Step 1 — Identify phase boundaries. Between weeks 0 and 5, growth is modest (×4) — the lag phase. Between weeks 5 and 15, growth is rapid (×~22) — the exponential phase. Between weeks 15 and 25, the rate of increase falls sharply and the population plateaus around 3,300–3,400 — the stationary phase. The carrying capacity K under these conditions is approximately 3,400 individuals.
Step 2 — Compute approximate per-capita growth rate (r). Between weeks 5 and 10 the population rose from 80 to 450, a factor of ~5.6 in 5 weeks. The continuous per-capita rate r ≈ ln(5.6)/5 ≈ 0.34 per week. This is the maximum r realised in the experiment; r is highest when N is small and limiting factors are weakest.
Step 3 — Suggest the limiting factor. Daphnia eat algae; as N approaches K, per-capita algal availability falls — classic intraspecific exploitation competition for food. Build-up of metabolic waste in a closed pond is a plausible additional density-dependent factor.
Step 4 — Predict the response to perturbation.

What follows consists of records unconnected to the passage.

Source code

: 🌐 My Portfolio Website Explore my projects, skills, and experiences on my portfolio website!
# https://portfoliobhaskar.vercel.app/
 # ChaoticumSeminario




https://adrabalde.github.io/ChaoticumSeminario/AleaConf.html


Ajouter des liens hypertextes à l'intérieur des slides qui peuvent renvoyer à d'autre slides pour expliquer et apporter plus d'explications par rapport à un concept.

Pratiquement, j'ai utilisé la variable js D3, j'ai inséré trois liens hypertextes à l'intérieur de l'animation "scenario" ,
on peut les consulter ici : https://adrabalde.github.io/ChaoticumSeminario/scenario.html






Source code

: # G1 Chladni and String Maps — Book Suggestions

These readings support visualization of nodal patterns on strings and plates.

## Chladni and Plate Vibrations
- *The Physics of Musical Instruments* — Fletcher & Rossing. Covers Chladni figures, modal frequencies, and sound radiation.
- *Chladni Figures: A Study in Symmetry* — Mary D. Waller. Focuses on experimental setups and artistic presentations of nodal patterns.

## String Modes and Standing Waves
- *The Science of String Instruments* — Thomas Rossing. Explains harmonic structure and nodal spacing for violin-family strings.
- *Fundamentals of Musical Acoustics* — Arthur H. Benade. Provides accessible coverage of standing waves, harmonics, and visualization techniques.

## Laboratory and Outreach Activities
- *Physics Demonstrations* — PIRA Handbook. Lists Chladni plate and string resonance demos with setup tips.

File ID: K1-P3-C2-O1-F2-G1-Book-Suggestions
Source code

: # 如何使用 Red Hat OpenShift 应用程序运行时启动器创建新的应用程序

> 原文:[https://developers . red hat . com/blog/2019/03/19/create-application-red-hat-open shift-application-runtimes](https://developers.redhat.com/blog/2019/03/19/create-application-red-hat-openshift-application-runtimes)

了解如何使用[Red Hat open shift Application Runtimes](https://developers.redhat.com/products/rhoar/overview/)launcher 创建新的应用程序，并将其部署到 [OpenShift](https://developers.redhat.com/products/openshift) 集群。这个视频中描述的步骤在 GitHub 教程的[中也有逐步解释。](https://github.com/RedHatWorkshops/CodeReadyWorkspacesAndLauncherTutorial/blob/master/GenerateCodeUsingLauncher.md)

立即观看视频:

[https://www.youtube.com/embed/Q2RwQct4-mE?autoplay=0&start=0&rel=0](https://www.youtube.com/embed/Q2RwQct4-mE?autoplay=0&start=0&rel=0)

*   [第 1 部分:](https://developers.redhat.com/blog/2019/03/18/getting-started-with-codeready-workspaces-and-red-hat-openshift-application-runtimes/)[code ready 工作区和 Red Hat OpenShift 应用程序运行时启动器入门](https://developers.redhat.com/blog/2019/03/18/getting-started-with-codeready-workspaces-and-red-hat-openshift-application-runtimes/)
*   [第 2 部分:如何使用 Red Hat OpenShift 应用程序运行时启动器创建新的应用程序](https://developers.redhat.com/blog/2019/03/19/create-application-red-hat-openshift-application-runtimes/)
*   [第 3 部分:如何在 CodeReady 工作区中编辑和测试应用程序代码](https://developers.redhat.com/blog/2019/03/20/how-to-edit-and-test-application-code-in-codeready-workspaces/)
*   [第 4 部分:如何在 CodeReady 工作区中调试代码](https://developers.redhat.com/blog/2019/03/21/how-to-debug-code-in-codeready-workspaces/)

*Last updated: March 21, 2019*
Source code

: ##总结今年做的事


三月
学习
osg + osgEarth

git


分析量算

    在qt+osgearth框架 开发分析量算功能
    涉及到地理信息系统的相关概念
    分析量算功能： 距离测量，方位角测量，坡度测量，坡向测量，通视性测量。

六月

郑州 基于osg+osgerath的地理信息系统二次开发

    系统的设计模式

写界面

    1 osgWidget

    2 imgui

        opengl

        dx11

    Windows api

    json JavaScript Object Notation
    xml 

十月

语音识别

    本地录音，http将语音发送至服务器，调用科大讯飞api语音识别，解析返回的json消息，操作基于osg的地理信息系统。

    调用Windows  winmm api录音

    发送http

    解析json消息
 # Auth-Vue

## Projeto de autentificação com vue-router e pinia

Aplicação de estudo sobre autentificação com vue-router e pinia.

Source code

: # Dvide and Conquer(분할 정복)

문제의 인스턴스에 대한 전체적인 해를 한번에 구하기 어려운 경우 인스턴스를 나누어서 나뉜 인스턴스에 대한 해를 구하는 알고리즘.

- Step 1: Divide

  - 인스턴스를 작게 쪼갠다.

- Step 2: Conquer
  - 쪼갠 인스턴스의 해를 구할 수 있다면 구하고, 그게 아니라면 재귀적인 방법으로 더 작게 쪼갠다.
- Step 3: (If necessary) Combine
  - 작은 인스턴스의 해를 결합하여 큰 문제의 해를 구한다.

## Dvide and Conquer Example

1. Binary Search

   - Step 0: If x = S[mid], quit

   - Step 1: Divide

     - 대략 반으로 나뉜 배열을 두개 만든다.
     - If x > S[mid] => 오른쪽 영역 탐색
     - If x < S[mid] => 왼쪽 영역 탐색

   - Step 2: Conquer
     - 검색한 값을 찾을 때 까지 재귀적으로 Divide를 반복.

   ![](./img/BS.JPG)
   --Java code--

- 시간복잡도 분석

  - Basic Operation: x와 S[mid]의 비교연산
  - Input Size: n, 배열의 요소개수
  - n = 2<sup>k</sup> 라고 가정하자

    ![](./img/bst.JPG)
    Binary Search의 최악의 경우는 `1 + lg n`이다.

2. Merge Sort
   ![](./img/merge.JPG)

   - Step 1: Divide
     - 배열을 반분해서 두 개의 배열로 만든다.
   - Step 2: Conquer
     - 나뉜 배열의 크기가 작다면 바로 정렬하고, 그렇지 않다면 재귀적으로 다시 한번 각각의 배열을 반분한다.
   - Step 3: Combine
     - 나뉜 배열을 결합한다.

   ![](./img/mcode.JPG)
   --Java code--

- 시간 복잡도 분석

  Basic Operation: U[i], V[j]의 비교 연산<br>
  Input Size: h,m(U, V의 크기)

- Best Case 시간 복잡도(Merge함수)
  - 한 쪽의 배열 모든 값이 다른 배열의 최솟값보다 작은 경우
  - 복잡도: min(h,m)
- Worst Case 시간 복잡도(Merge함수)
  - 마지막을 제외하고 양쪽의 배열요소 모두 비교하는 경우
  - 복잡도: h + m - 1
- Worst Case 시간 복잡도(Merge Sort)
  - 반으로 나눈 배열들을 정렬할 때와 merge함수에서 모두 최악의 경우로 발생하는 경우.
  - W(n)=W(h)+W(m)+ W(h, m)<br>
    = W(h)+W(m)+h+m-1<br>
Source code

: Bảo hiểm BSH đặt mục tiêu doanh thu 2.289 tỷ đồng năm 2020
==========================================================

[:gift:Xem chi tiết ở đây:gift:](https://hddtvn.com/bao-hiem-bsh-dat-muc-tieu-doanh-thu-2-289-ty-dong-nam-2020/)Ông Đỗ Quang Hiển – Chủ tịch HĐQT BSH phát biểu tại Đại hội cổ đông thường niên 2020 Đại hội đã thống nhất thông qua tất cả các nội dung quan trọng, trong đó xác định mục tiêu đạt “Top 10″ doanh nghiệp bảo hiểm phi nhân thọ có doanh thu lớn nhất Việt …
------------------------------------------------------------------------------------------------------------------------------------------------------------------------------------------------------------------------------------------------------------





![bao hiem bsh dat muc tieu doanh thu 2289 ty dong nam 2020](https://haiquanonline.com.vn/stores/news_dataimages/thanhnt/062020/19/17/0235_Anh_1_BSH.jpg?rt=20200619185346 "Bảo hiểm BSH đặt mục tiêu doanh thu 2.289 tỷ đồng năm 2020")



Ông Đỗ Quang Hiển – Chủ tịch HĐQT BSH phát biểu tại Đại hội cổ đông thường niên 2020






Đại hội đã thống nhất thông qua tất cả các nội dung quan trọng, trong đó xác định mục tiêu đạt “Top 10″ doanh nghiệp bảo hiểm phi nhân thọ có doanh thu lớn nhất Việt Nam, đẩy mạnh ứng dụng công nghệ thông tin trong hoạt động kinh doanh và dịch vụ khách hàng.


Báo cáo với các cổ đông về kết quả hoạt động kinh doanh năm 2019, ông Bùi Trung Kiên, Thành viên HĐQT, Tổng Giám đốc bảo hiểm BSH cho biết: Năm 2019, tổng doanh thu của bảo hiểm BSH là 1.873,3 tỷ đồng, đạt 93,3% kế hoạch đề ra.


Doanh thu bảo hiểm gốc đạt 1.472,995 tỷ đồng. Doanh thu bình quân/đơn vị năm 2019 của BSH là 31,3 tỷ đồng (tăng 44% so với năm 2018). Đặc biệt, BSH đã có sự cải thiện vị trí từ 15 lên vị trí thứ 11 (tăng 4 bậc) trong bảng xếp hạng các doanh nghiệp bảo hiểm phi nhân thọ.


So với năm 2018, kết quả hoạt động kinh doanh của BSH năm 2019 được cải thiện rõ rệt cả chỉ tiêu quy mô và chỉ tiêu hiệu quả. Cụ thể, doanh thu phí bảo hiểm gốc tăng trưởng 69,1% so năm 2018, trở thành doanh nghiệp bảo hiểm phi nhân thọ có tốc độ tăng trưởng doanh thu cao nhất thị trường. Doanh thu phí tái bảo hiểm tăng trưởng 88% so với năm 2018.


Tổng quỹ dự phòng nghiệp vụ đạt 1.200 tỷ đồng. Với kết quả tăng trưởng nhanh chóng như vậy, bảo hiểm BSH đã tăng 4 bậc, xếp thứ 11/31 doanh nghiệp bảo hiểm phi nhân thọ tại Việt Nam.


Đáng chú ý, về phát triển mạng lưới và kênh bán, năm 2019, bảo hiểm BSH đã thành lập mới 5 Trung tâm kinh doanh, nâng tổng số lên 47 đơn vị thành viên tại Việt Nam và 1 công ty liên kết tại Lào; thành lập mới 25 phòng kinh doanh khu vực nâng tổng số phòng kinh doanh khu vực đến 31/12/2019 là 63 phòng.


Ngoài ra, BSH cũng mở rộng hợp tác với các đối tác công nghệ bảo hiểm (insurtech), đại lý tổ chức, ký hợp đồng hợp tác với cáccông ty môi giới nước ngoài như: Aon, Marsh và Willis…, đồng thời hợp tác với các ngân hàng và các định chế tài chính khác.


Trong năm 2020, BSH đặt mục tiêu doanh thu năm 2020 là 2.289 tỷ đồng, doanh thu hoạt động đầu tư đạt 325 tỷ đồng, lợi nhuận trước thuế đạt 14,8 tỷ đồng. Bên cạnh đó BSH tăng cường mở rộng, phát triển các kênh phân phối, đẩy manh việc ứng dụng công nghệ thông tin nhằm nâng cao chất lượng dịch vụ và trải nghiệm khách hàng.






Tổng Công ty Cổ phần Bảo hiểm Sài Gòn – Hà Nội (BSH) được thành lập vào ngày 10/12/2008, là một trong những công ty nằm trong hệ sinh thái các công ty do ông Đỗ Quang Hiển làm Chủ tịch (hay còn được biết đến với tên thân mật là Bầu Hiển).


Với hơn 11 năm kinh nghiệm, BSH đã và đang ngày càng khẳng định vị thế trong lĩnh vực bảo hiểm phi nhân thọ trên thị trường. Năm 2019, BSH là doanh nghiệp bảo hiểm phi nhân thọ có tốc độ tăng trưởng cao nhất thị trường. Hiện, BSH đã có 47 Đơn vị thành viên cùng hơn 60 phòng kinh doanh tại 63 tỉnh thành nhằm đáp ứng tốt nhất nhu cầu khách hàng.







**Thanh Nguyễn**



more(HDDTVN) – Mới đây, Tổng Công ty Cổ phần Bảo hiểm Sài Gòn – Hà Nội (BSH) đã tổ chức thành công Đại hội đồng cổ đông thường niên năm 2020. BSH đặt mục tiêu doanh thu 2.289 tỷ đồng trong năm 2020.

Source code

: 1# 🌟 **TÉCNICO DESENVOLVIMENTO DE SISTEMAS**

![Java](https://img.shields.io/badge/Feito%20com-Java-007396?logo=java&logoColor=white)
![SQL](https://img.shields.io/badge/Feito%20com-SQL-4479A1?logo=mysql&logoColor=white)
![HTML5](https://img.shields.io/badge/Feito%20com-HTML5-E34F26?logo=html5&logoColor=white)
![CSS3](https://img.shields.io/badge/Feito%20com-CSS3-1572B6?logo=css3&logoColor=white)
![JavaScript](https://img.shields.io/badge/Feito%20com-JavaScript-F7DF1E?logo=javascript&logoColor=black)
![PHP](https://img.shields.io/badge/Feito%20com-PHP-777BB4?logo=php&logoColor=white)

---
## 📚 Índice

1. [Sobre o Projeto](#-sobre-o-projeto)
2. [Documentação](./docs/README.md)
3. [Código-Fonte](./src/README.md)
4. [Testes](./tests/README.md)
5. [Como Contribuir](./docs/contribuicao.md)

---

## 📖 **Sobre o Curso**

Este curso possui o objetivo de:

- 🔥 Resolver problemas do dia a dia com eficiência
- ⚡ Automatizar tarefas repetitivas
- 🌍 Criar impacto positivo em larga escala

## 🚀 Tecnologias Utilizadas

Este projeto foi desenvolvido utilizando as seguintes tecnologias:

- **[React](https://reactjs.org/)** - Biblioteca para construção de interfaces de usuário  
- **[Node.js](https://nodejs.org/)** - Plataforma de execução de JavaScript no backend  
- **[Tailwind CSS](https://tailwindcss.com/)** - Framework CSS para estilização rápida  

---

Doubling the algal supply would shift K upward (K depends on the limiting resource); removing 50% of the population would trigger a renewed exponential phase until N approaches K again.
This style of structured reasoning — phase identification, parameter estimation, mechanism, prediction — is the A* template for any field-data interpretation question.
| Quantity | Symbol | Units | Typical magnitude |
|---|---|---|---|
| Population size | N | individuals | Variable |
| Per-capita growth rate | r | week⁻¹ or year⁻¹ | 0.01–10 depending on taxon |
| Carrying capacity | K | individuals per habitat | Species-and-habitat-specific |
| Doubling time during exponential | ln(2)/r | weeks or years | Hours (bacteria) to years (large mammals) |
| Survivorship-curve type | I, II, III | — | Maps to r/K-selected continuum |
| Limiting factor | Density-dependence | Mechanism |
|---|---|---|
| Intraspecific competition | Density-dependent | Per-capita resource share falls with N |
| Predation by specialist | Density-dependent | Functional and numerical responses |
| Disease | Density-dependent | Transmission ∝ contact rate ∝ N |
| Drought | Mostly density-independent | Whole-population effect |
| Fire | Density-independent | Whole-population effect |
| Frost | Density-independent | Whole-population effect |
Spec alignment. This lesson covers AQA 7402 Section 3.7.4 (populations in ecosystems) — see the official AQA specification document for exact wording. Synoptic links to Section 3.7.2 statistical analysis (chi-squared on dispersion data), Section 3.7.5 (succession and conservation), and Section 3.5.3 (energy transfer between trophic levels) are signposted above. Required Practical 11 (distribution of a species and statistical testing) is anchored in lesson 4 of this course.